[Data excerpts]
====

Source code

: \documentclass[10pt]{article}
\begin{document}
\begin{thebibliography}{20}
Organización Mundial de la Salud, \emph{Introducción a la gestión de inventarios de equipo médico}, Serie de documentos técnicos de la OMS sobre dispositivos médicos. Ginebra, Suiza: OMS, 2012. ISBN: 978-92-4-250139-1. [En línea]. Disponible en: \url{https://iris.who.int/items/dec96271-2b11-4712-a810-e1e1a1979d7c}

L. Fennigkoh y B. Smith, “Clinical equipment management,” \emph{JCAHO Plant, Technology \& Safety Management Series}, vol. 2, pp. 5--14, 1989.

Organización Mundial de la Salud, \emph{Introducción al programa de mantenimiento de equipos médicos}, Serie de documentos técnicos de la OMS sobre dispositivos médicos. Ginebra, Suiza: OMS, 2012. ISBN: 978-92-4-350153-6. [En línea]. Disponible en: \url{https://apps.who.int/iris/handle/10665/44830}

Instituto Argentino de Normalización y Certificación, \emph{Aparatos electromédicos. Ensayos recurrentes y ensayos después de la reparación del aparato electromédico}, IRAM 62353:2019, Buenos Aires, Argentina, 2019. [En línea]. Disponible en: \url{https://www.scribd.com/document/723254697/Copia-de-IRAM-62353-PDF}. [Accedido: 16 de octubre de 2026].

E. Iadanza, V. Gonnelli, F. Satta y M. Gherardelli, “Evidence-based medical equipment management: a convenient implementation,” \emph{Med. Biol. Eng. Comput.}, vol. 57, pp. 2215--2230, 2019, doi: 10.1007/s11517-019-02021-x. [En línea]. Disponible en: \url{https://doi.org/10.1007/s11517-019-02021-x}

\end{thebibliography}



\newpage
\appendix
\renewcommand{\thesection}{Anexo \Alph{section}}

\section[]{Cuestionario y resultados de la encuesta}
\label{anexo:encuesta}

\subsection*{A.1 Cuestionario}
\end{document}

====

None of the records may be omitted or altered when they are given again.

Source code

: \documentclass[10pt]{article}
\begin{document}
\begin{thebibliography}{20}
Organización Mundial de la Salud, \emph{Introducción a la gestión de inventarios de equipo médico}, Serie de documentos técnicos de la OMS sobre dispositivos médicos. Ginebra, Suiza: OMS, 2012. ISBN: 978-92-4-250139-1. [En línea]. Disponible en: \url{https://iris.who.int/items/dec96271-2b11-4712-a810-e1e1a1979d7c}

L. Fennigkoh y B. Smith, “Clinical equipment management,” \emph{JCAHO Plant, Technology \& Safety Management Series}, vol. 2, pp. 5--14, 1989.

Organización Mundial de la Salud, \emph{Introducción al programa de mantenimiento de equipos médicos}, Serie de documentos técnicos de la OMS sobre dispositivos médicos. Ginebra, Suiza: OMS, 2012. ISBN: 978-92-4-350153-6. [En línea]. Disponible en: \url{https://apps.who.int/iris/handle/10665/44830}

Instituto Argentino de Normalización y Certificación, \emph{Aparatos electromédicos. Ensayos recurrentes y ensayos después de la reparación del aparato electromédico}, IRAM 62353:2019, Buenos Aires, Argentina, 2019. [En línea]. Disponible en: \url{https://www.scribd.com/document/723254697/Copia-de-IRAM-62353-PDF}. [Accedido: 16 de octubre de 2026].

E. Iadanza, V. Gonnelli, F. Satta y M. Gherardelli, “Evidence-based medical equipment management: a convenient implementation,” \emph{Med. Biol. Eng. Comput.}, vol. 57, pp. 2215--2230, 2019, doi: 10.1007/s11517-019-02021-x. [En línea]. Disponible en: \url{https://doi.org/10.1007/s11517-019-02021-x}

\end{thebibliography}



\newpage
\appendix
\renewcommand{\thesection}{Anexo \Alph{section}}

\section[]{Cuestionario y resultados de la encuesta}
\label{anexo:encuesta}

\subsection*{A.1 Cuestionario}
\end{document}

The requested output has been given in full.